Principal English Translation:
to cut, cut off; to curtail (see Molina, Karttunen, and Lockhart)
Alonso de Molina:
tequi. nitla. (pret. onitlatec.) cortar algo.
Alonso de Molina, Vocabulario en lengua castellana y mexicana y mexicana y castellana, 1571, part 2, Nahuatl to Spanish, f. 105r. col. 2. Thanks to Joe Campbell for providing the transcription.
Frances Karttunen:
TEQU(I) vt; pret: TEC to cut something / cortar algo (M). TEQUĪHUA altern. nonact. TEQU(I).
Frances Karttunen, An Analytical Dictionary of Nahuatl (Norman: University of Oklahoma Press, 1992), 232.
Lockhart’s Nahuatl as Written:
nic. to cut; to pick fruit, etc. Class 2: ōnictec.
James Lockhart, Nahuatl as Written: Lessons in Older Written Nahuatl, with Copious Examples and Texts (Stanford: Stanford University Press and UCLA Latin American Studies, 2001), 234.
Attestations from sources in English:
motequi = it is cut (central Mexico, sixteenth century)
Fr. Bernardino de Sahagún, Florentine Codex: General History of the Things of New Spain; Book 10 -- The People, No. 14, Part 11, eds. and transl.
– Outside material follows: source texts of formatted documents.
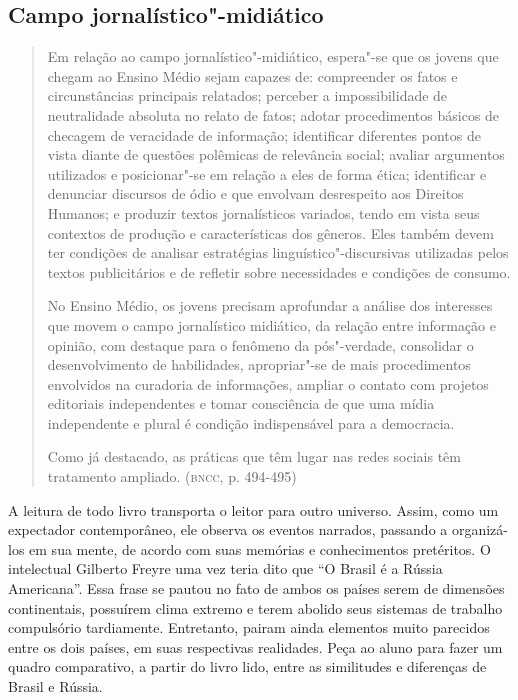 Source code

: \documentclass[12pt]{extarticle}
\begin{document}
\subsection{Campo jornalístico"-midiático}

\begin{quote}
Em relação ao campo jornalístico"-midiático, espera"-se que os jovens
que chegam ao Ensino Médio sejam capazes de: compreender os fatos e
circunstâncias principais relatados; perceber a impossibilidade de
neutralidade absoluta no relato de fatos; adotar procedimentos básicos
de checagem de veracidade de informação; identificar diferentes pontos
de vista diante de questões polêmicas de relevância social; avaliar
argumentos utilizados e posicionar"-se em relação a eles de forma ética;
identificar e denunciar discursos de ódio e que envolvam desrespeito aos
Direitos Humanos; e produzir textos jornalísticos variados, tendo em
vista seus contextos de produção e características dos gêneros. Eles
também devem ter condições de analisar estratégias
linguístico"-discursivas utilizadas pelos textos publicitários e de
refletir sobre necessidades e condições de consumo.

No Ensino Médio, os jovens precisam aprofundar a análise dos interesses
que movem o campo jornalístico midiático, da relação entre informação e
opinião, com destaque para o fenômeno da pós"-verdade, consolidar o
desenvolvimento de habilidades, apropriar"-se de mais procedimentos
envolvidos na curadoria de informações, ampliar o contato com projetos
editoriais independentes e tomar consciência de que uma mídia
independente e plural é condição indispensável para a democracia.

Como já destacado, as práticas que têm lugar nas redes sociais têm
tratamento ampliado. (\textsc{bncc}, p. 494-495)
\end{quote}

A leitura de todo livro transporta o leitor para outro universo.
Assim, como um expectador contemporâneo, ele observa os eventos
narrados, passando a organizá-los em sua mente, de acordo com suas
memórias e conhecimentos pretéritos. O intelectual Gilberto Freyre uma
vez teria dito que ``O Brasil é a Rússia Americana''. Essa frase se
pautou no fato de ambos os países serem de dimensões continentais,
possuírem clima extremo e terem abolido seus sistemas de trabalho
compulsório tardiamente. Entretanto, pairam ainda elementos muito
parecidos entre os dois países, em suas respectivas realidades. Peça
ao aluno para fazer um quadro comparativo, a partir do livro lido,
entre as similitudes e diferenças de Brasil e Rússia.
\end{document}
Arthur J. O. Anderson and Charles E. Dibble (Santa Fe and Salt Lake City: School of American Research and the University of Utah, 1961), 97.
Attestations from sources in Spanish:
quiyacateque Ypantlahuatzin = perforaron la nariz de Ypantlahuatzin (Tlaxcala, 1662–1692)
Juan Buenaventura Zapata y Mendoza, Historia cronológica de la Noble Ciudad de Tlaxcala, transcripción paleográfica, traducción, presentación y notas por Luis Reyes García y Andrea Martínez Baracs (Tlaxcala y México: Universidad Autónoma de Tlaxcala, Secretaría de Extensión Universitaria y Difusión Cultural, y Centro de Investigaciones y Estudios Superiores en Antropología Social, 1995), 130–131.